In such situations, logic is lost as sitting in the park with a friend is somehow permitted yet not in the garden or driving in one’s car is just dangerous per se even if one does not stop and adopts the same social distancing at one’s destination. The list of anomalies and confusions concerning “social distancing” is unending here – one can drive in a car to deliver groceries to one’s elderly granny thus exposing her to infection from the supermarket’s product packaging yet not sit two metres from her and drink a cup of tea from one’s own cup; or visit one’s local yet over-populated park yet not drive to the open country; or visit the overrun supermarket yet not the sparsely populated department store.  These policies are neither science nor sense, they are moral and political.  Delivering to one’s granny is seen as do-gooding, having tea with her is not; wandering the countryside is “out of control” yet the park is somehow civic; and whilst supermarkets are full not only of inessentials but rather health risks like sugar, saturated fat and alcohol it is the luxury store that is frivolous and decadent.  Underpinning all of this is the idea that “they” do not trust “us” hence the government dependent BBC broadcasts a couple having a barbeque on a near empty beach to reinforce the moral boundary.  Again, the parallels with the AIDS crisis emerge here as sex education and the “safe sex” message were repeatedly blocked for fear of people then doing it and enjoying themselves.  Moreover, if social distancing is to continue, we risk returning to a zone where sex is a no-go unless with someone you know, or more to point, already have sex with and downright daft legislation now exists to prove it.  The utter inefficacy of these policies is not the point rather the moral and political lines they attempt to draw.  The legacies of puritanism, Calvinism and Victorian repression remain in evidence in the UK in 2020 – you will enjoy finding new ways of playing with your children, of finding inner reflection, and in helping others – this is your redemption for your suffering and giving up of hedonistic sins.

Sociology and its sister subject social policy have long demonstrated beyond all reasonable doubt that legislation is no more value free and neutral than it is equal.  Current policy on the Corona Virus can then be summed up in one word: fear.  When people are afraid, they are easier to control which therefore raises the question as to control of who or what by whom or what.  In any governmental and media drama such as this one also needs to consider the likely winners and losers.  Despite the clarion call to save the health services, perhaps the discourse that no-one will ever forget is that you cannot rely on them to save your skin so the already prescient message that we all need to lead healthier lifestyles, to look after ourselves, to take out private insurance, is underlined.  Thus, when this pandemic ends it is tempting to think that the cost of saving industry and the inefficacy of public services themselves will get used to legitimate more cuts.  One can rest assured also that when this policy starts to implode, the policy itself will not be blamed rather those miscreant individuals who continued to struggle to get to work on crowded trains, or who took to the countryside to stop themselves going mad, or who made their own decisions on the risks attendant with seeing their nearest and dearest.  The middle classes are, as ever, inured from understanding – let alone experiencing – such assessments of risk.  This is, without even considering the ramifications of the raft of legislations rushed through parliament that effectively allow the government to quarantine you regardless of the reason or Covid-19, the biggest threat to civil liberties since wartime.

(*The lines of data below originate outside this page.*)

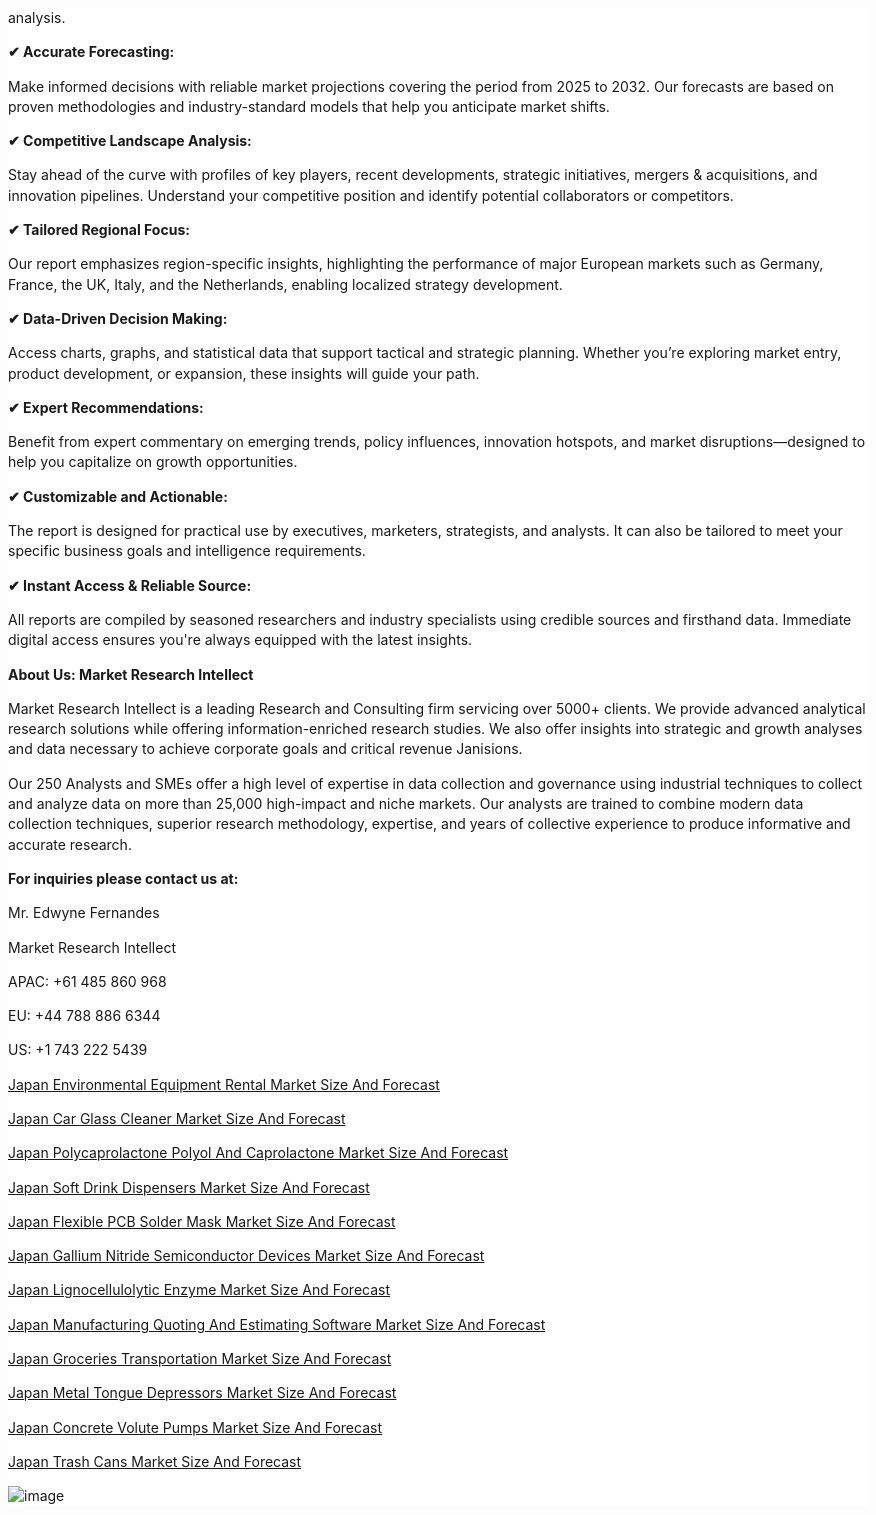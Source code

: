 analysis.</p><p><strong>✔ Accurate Forecasting:</strong></p><p>Make informed decisions with reliable market projections covering the period from 2025 to 2032. Our forecasts are based on proven methodologies and industry-standard models that help you anticipate market shifts.</p><p><strong>✔ Competitive Landscape Analysis:</strong></p><p>Stay ahead of the curve with profiles of key players, recent developments, strategic initiatives, mergers &amp; acquisitions, and innovation pipelines. Understand your competitive position and identify potential collaborators or competitors.</p><p><strong>✔ Tailored Regional Focus:</strong></p><p>Our report emphasizes region-specific insights, highlighting the performance of major European markets such as Germany, France, the UK, Italy, and the Netherlands, enabling localized strategy development.</p><p><strong>✔ Data-Driven Decision Making:</strong></p><p>Access charts, graphs, and statistical data that support tactical and strategic planning. Whether you&rsquo;re exploring market entry, product development, or expansion, these insights will guide your path.</p><p><strong>✔ Expert Recommendations:</strong></p><p>Benefit from expert commentary on emerging trends, policy influences, innovation hotspots, and market disruptions&mdash;designed to help you capitalize on growth opportunities.</p><p><strong>✔ Customizable and Actionable:</strong></p><p>The report is designed for practical use by executives, marketers, strategists, and analysts. It can also be tailored to meet your specific business goals and intelligence requirements.</p><p><strong>✔ Instant Access &amp; Reliable Source:</strong></p><p>All reports are compiled by seasoned researchers and industry specialists using credible sources and firsthand data. Immediate digital access ensures you're always equipped with the latest insights.</p><p><strong><span class="font-[700]">About Us: Market Research Intellect</span></strong></p><p><span class="">Market Research Intellect is a leading Research and Consulting firm servicing over 5000+ clients. We provide advanced analytical research solutions while offering information-enriched research studies.&nbsp;</span>We also offer insights into strategic and growth analyses and data necessary to achieve corporate goals and critical revenue Janisions.</p><p><span class="">Our 250 Analysts and SMEs offer a high level of expertise in data collection and governance using industrial techniques to collect and analyze data on more than 25,000 high-impact and niche markets. Our analysts are trained to combine modern data collection techniques, superior research methodology, expertise, and years of collective experience to produce informative and accurate research.</span></p><p><strong>For inquiries please contact us at:</strong></p><p>Mr. Edwyne Fernandes</p><p>Market Research Intellect</p><p>APAC: +61 485 860 968</p><p>EU: +44 788 886 6344</p><p>US: +1 743 222 5439</p><p><a href="https://github.com/rjtechintelligence/01/blob/main/Environmental-Equipment-Rental-Market/Environmental-Equipment-Rental-Market.md">Japan Environmental Equipment Rental Market Size And Forecast</a></p><p><a href="https://github.com/rjtechintelligence/02/blob/main/Car-Glass-Cleaner-Market/Car-Glass-Cleaner-Market.md">Japan Car Glass Cleaner Market Size And Forecast</a></p><p><a href="https://github.com/rjtechintelligence/03/blob/main/Polycaprolactone-Polyol-And-Caprolactone-Market/Polycaprolactone-Polyol-And-Caprolactone-Market.md">Japan Polycaprolactone Polyol And Caprolactone Market Size And Forecast</a></p><p><a href="https://github.com/rjtechintelligence/04/blob/main/Soft-Drink-Dispensers-Market/Soft-Drink-Dispensers-Market.md">Japan Soft Drink Dispensers Market Size And Forecast</a></p><p><a href="https://github.com/rjtechintelligence/02/blob/main/Flexible-PCB-Solder-Mask-Market/Flexible-PCB-Solder-Mask-Market.md">Japan Flexible PCB Solder Mask Market Size And Forecast</a></p><p><a href="https://github.com/rjtechintelligence/03/blob/main/Gallium-Nitride-Semiconductor-Devices-Market/Gallium-Nitride-Semiconductor-Devices-Market.md">Japan Gallium Nitride Semiconductor Devices Market Size And Forecast</a></p><p><a href="https://github.com/rjtechintelligence/04/blob/main/Lignocellulolytic-Enzyme-Market/Lignocellulolytic-Enzyme-Market.md">Japan Lignocellulolytic Enzyme Market Size And Forecast</a></p><p><a href="https://github.com/rjtechintelligence/01/blob/main/Manufacturing-Quoting-And-Estimating-Software-Market/Manufacturing-Quoting-And-Estimating-Software-Market.md">Japan Manufacturing Quoting And Estimating Software Market Size And Forecast</a></p><p><a href="https://github.com/rjtechintelligence/02/blob/main/Groceries-Transportation-Market/Groceries-Transportation-Market.md">Japan Groceries Transportation Market Size And Forecast</a></p><p><a href="https://github.com/rjtechintelligence/03/blob/main/Metal-Tongue-Depressors-Market/Metal-Tongue-Depressors-Market.md">Japan Metal Tongue Depressors Market Size And Forecast</a></p><p><a href="https://github.com/rjtechintelligence/04/blob/main/Concrete-Volute-Pumps-Market/Concrete-Volute-Pumps-Market.md">Japan Concrete Volute Pumps Market Size And Forecast</a></p><p><a href="https://github.com/rjtechintelligence/01/blob/main/Trash-Cans-Market/Trash-Cans-Market.md">Japan Trash Cans Market Size And Forecast</a></p>
![image](https://github.com/user-attachments/assets/eae28c31-9f55-4b75-8213-9b49e5885f7e)
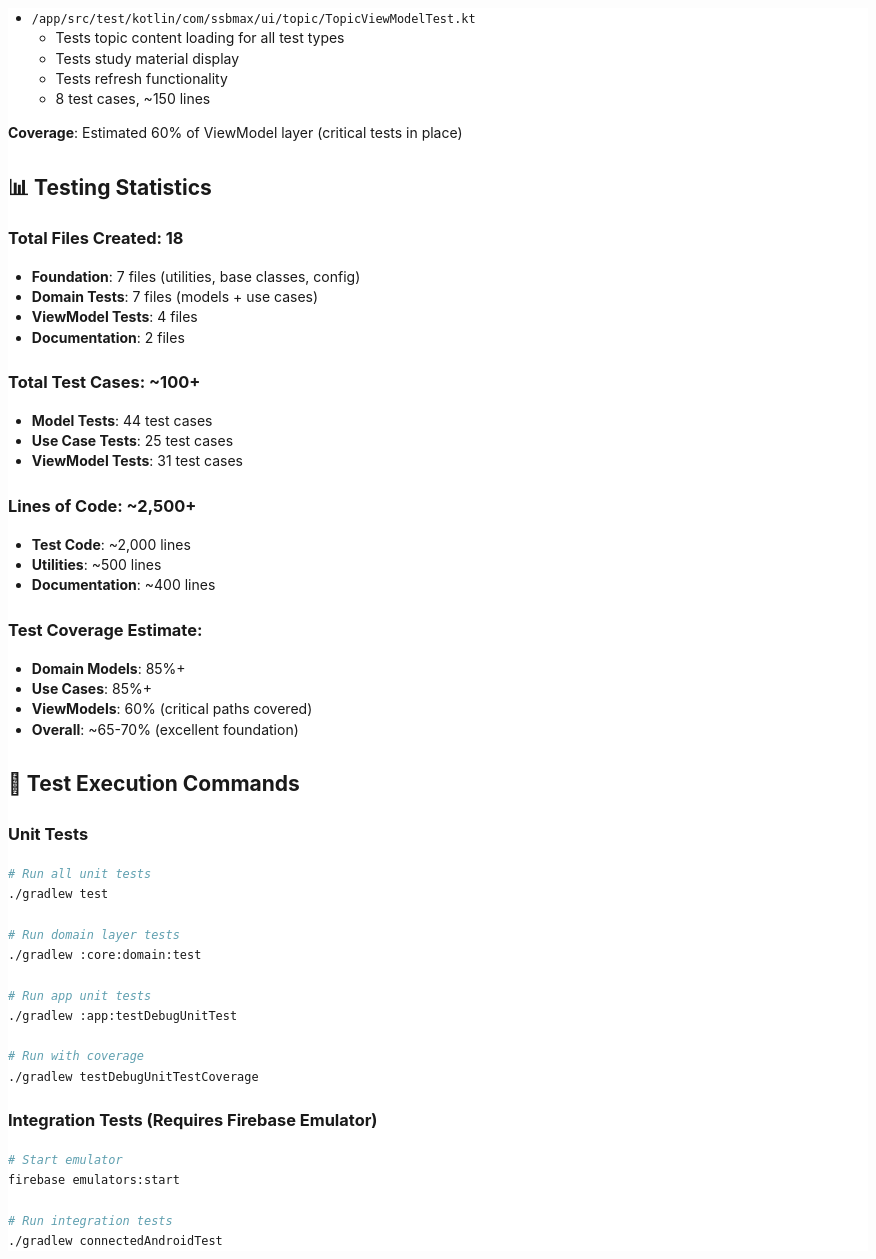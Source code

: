 - `/app/src/test/kotlin/com/ssbmax/ui/topic/TopicViewModelTest.kt`
  - Tests topic content loading for all test types
  - Tests study material display
  - Tests refresh functionality
  - 8 test cases, ~150 lines

**Coverage**: Estimated 60% of ViewModel layer (critical tests in place)

## 📊 Testing Statistics

### Total Files Created: 18
- **Foundation**: 7 files (utilities, base classes, config)
- **Domain Tests**: 7 files (models + use cases)
- **ViewModel Tests**: 4 files
- **Documentation**: 2 files

### Total Test Cases: ~100+
- **Model Tests**: 44 test cases
- **Use Case Tests**: 25 test cases
- **ViewModel Tests**: 31 test cases

### Lines of Code: ~2,500+
- **Test Code**: ~2,000 lines
- **Utilities**: ~500 lines
- **Documentation**: ~400 lines

### Test Coverage Estimate:
- **Domain Models**: 85%+
- **Use Cases**: 85%+
- **ViewModels**: 60% (critical paths covered)
- **Overall**: ~65-70% (excellent foundation)

## 🧪 Test Execution Commands

### Unit Tests
```bash
# Run all unit tests
./gradlew test

# Run domain layer tests
./gradlew :core:domain:test

# Run app unit tests
./gradlew :app:testDebugUnitTest

# Run with coverage
./gradlew testDebugUnitTestCoverage
```

### Integration Tests (Requires Firebase Emulator)
```bash
# Start emulator
firebase emulators:start

# Run integration tests
./gradlew connectedAndroidTest
```
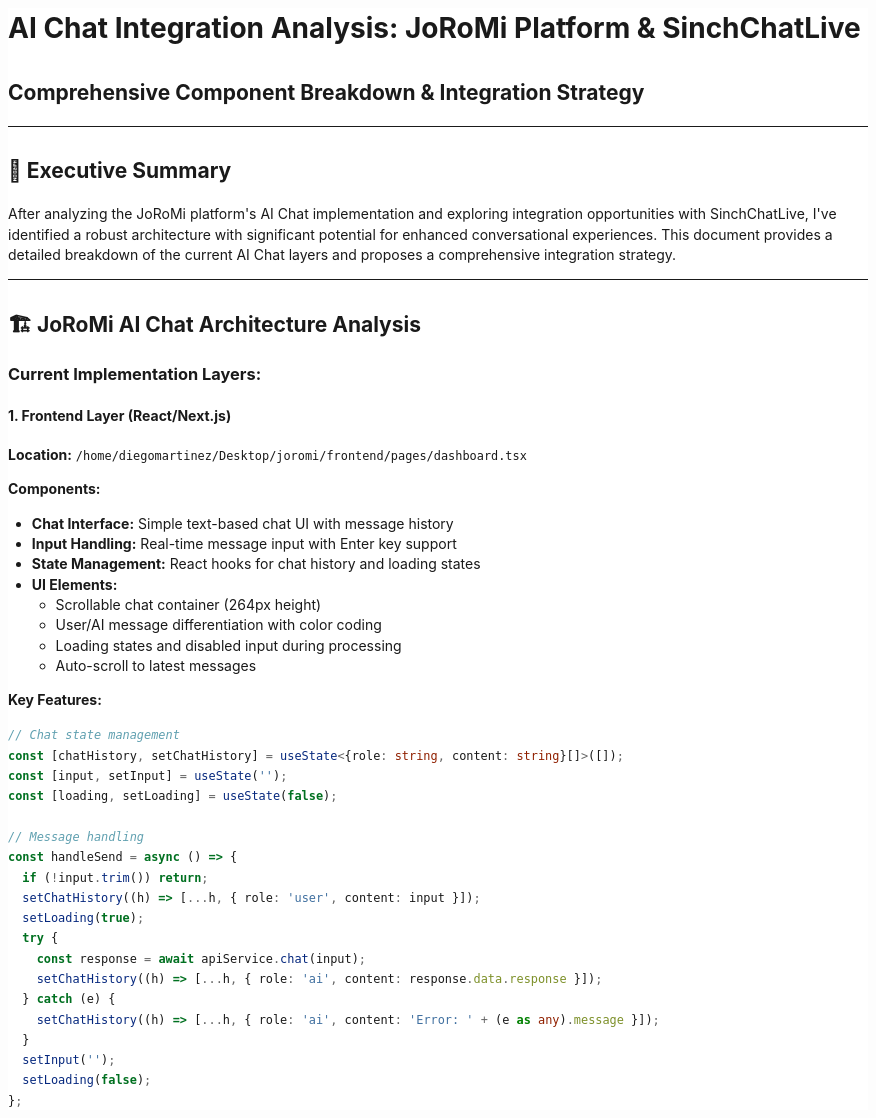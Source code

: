 # AI Chat Integration Analysis: JoRoMi Platform & SinchChatLive
## Comprehensive Component Breakdown & Integration Strategy

---

## 🎯 **Executive Summary**

After analyzing the JoRoMi platform's AI Chat implementation and exploring integration opportunities with SinchChatLive, I've identified a robust architecture with significant potential for enhanced conversational experiences. This document provides a detailed breakdown of the current AI Chat layers and proposes a comprehensive integration strategy.

---

## 🏗️ **JoRoMi AI Chat Architecture Analysis**

### **Current Implementation Layers:**

#### **1. Frontend Layer (React/Next.js)**
**Location:** `/home/diegomartinez/Desktop/joromi/frontend/pages/dashboard.tsx`

**Components:**
- **Chat Interface:** Simple text-based chat UI with message history
- **Input Handling:** Real-time message input with Enter key support
- **State Management:** React hooks for chat history and loading states
- **UI Elements:**
  - Scrollable chat container (264px height)
  - User/AI message differentiation with color coding
  - Loading states and disabled input during processing
  - Auto-scroll to latest messages

**Key Features:**
```typescript
// Chat state management
const [chatHistory, setChatHistory] = useState<{role: string, content: string}[]>([]);
const [input, setInput] = useState('');
const [loading, setLoading] = useState(false);

// Message handling
const handleSend = async () => {
  if (!input.trim()) return;
  setChatHistory((h) => [...h, { role: 'user', content: input }]);
  setLoading(true);
  try {
    const response = await apiService.chat(input);
    setChatHistory((h) => [...h, { role: 'ai', content: response.data.response }]);
  } catch (e) {
    setChatHistory((h) => [...h, { role: 'ai', content: 'Error: ' + (e as any).message }]);
  }
  setInput('');
  setLoading(false);
};
```
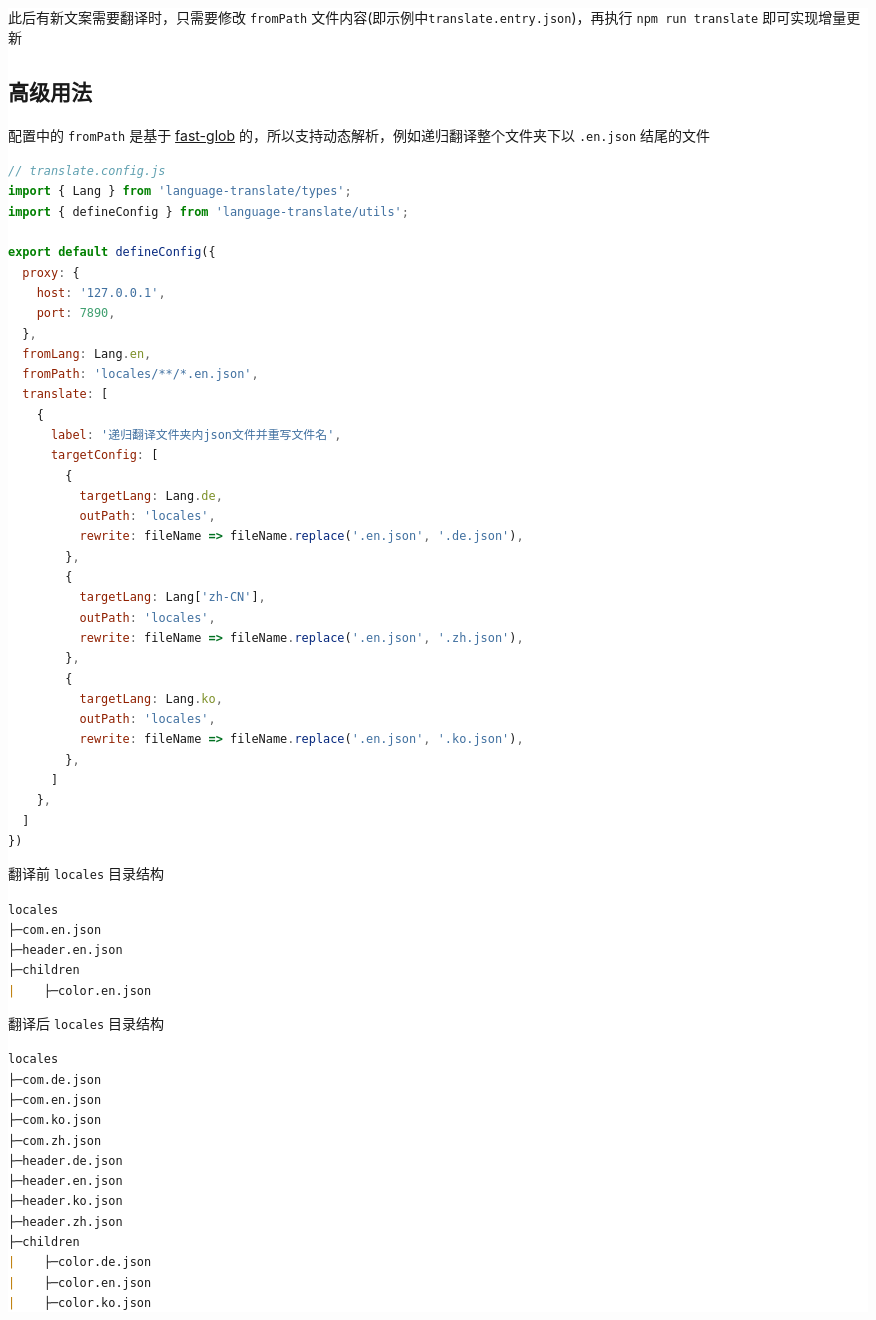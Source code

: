 此后有新文案需要翻译时，只需要修改 `fromPath` 文件内容(即示例中`translate.entry.json`)，再执行 `npm run translate` 即可实现增量更新

## 高级用法
配置中的 `fromPath` 是基于 [fast-glob](https://github.com/mrmlnc/fast-glob#pattern-syntax) 的，所以支持动态解析，例如递归翻译整个文件夹下以 `.en.json` 结尾的文件
```js
// translate.config.js
import { Lang } from 'language-translate/types';
import { defineConfig } from 'language-translate/utils';

export default defineConfig({
  proxy: {
    host: '127.0.0.1',
    port: 7890,
  },
  fromLang: Lang.en,
  fromPath: 'locales/**/*.en.json',
  translate: [
    {
      label: '递归翻译文件夹内json文件并重写文件名',
      targetConfig: [
        {
          targetLang: Lang.de,
          outPath: 'locales',
          rewrite: fileName => fileName.replace('.en.json', '.de.json'),
        },
        {
          targetLang: Lang['zh-CN'],
          outPath: 'locales',
          rewrite: fileName => fileName.replace('.en.json', '.zh.json'),
        },
        {
          targetLang: Lang.ko,
          outPath: 'locales',
          rewrite: fileName => fileName.replace('.en.json', '.ko.json'),
        },
      ]
    },
  ]
})
```
翻译前 `locales` 目录结构
```md
locales
├─com.en.json
├─header.en.json
├─children
|    ├─color.en.json
```
翻译后 `locales` 目录结构
```md
locales
├─com.de.json
├─com.en.json
├─com.ko.json
├─com.zh.json
├─header.de.json
├─header.en.json
├─header.ko.json
├─header.zh.json
├─children
|    ├─color.de.json
|    ├─color.en.json
|    ├─color.ko.json
```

We are of course less in the dark as to the bleak economic consequences of all of this for small businesses, for the self-employed, for those on tenuous contracts along with the already tottering on ice in the hospitality and high street industries.  Only the strongest will survive.  Social Darwinianism here meets capitalism.  What we are shielded from are the winners in this situation – the high-tech giants, the internet providers, those multinationals already well-equipped to function online – amazon, google, telecommunications conglomerates, and so on.  Concerns for inequality are increasing as equally the middle-class professions such as the law and accountancy have far greater capacity to survive – literally – the storm than the delivery drivers, warehouse staff, caterers and public health workers who are pushed to their visceral physical limits.  There could be an interesting twist here though as the increasing advance of information technology undermines most, but not all, servile industries – dentistry, hair dressing, and other “hands on” areas whilst hit hard in the short term are likely survivors as skill sets.  It is far too soon to know the full economic impact here, yet the signs do not augur well at all.  And to be clear, the consequences of any downtown – short or long term, deep or shallow – will be mortal.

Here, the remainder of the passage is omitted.